#### [DATASET RECORDS]
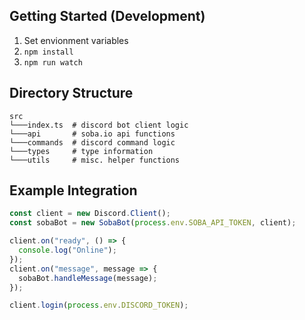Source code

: ## Getting Started (Development)

1. Set envionment variables
2. `npm install`
3. `npm run watch`

## Directory Structure

```
src
└───index.ts  # discord bot client logic
└───api       # soba.io api functions
└───commands  # discord command logic
└───types     # type information
└───utils     # misc. helper functions
```

## Example Integration

```javascript
const client = new Discord.Client();
const sobaBot = new SobaBot(process.env.SOBA_API_TOKEN, client);

client.on("ready", () => {
  console.log("Online");
});
client.on("message", message => {
  sobaBot.handleMessage(message);
});

client.login(process.env.DISCORD_TOKEN);
```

#### [TASK BRIEF]
Exact copy, pictures removed: set down the whole listing above.

#### [SOLUTION FOR THIS TASK]
Source code

: ## Getting Started (Development)

1. Set envionment variables
2. `npm install`
3. `npm run watch`

## Directory Structure

```
src
└───index.ts  # discord bot client logic
└───api       # soba.io api functions
└───commands  # discord command logic
└───types     # type information
└───utils     # misc. helper functions
```

## Example Integration

```javascript
const client = new Discord.Client();
const sobaBot = new SobaBot(process.env.SOBA_API_TOKEN, client);

client.on("ready", () => {
  console.log("Online");
});
client.on("message", message => {
  sobaBot.handleMessage(message);
});

client.login(process.env.DISCORD_TOKEN);
```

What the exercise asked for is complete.